Pull from the data below each line where the word "toLowerCase" occurs, and copy it.

__SUPPLIED DATA__.
──────────
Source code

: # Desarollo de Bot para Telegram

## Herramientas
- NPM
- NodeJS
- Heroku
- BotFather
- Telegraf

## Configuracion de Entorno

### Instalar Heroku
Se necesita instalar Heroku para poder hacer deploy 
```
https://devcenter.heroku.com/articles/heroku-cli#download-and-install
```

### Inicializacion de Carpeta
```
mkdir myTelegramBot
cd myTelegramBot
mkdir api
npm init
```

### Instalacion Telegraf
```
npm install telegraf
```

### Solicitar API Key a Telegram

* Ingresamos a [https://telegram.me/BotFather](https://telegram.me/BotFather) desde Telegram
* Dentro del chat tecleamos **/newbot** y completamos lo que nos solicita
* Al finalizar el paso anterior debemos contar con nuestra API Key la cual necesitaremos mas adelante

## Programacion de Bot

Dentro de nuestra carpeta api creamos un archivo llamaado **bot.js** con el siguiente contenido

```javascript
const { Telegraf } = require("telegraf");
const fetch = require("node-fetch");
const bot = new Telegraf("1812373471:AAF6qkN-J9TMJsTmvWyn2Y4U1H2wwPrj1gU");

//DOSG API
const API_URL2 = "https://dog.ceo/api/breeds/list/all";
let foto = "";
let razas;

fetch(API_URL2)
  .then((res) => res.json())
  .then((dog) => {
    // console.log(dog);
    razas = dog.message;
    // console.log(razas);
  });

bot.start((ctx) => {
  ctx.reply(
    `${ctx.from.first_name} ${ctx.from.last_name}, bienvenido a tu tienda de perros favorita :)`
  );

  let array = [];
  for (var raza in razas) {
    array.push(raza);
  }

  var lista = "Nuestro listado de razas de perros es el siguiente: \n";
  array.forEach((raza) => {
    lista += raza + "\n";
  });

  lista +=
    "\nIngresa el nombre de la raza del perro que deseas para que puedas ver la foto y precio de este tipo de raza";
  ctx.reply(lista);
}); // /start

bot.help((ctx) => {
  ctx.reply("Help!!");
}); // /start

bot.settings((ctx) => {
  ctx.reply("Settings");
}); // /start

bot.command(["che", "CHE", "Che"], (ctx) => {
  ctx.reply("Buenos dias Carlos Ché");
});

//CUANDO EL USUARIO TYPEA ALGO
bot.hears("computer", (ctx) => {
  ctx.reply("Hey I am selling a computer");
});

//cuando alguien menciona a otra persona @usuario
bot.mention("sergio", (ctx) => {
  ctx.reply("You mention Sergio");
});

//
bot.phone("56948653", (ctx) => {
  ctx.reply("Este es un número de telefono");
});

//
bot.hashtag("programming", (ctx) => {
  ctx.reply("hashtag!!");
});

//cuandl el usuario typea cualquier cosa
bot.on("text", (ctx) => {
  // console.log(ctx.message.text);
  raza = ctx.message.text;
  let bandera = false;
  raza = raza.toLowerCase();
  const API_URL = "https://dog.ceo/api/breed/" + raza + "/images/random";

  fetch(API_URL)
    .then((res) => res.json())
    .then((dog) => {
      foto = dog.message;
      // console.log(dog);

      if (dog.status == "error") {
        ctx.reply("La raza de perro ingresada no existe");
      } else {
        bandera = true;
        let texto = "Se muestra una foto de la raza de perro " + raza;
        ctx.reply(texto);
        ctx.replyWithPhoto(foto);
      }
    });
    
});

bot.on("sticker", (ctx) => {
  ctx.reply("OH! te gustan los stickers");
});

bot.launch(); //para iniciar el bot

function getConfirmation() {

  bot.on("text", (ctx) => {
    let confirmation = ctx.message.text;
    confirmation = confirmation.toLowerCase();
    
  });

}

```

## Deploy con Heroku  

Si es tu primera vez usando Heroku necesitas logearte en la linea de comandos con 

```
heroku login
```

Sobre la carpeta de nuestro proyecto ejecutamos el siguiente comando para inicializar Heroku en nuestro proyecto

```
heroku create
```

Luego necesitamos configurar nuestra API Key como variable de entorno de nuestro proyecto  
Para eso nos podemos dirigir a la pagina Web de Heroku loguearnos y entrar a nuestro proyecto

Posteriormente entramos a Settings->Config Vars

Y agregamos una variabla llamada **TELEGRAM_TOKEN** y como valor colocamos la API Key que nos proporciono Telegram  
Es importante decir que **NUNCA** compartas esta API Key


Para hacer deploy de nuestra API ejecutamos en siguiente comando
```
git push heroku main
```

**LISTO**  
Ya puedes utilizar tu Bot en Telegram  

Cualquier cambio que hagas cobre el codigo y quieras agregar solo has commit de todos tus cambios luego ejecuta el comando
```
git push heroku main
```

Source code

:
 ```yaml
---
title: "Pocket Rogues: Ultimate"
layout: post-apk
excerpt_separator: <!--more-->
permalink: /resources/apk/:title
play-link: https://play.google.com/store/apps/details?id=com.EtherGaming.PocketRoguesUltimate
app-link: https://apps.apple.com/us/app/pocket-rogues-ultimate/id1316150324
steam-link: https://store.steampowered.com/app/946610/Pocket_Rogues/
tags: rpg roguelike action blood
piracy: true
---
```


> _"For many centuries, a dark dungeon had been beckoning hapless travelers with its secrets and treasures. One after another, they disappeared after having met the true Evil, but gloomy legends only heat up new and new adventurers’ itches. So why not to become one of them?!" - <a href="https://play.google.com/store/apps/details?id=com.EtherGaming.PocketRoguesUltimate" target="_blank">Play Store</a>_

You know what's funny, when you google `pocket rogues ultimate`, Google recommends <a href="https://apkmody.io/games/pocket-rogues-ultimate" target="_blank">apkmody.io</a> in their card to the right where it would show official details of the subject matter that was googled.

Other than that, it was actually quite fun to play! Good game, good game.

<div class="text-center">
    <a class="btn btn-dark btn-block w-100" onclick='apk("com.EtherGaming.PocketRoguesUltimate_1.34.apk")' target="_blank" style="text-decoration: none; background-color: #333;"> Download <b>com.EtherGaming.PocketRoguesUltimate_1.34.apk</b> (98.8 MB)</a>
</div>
──────────
__YOUR RESPONSE__.
  raza = raza.toLowerCase();
    confirmation = confirmation.toLowerCase();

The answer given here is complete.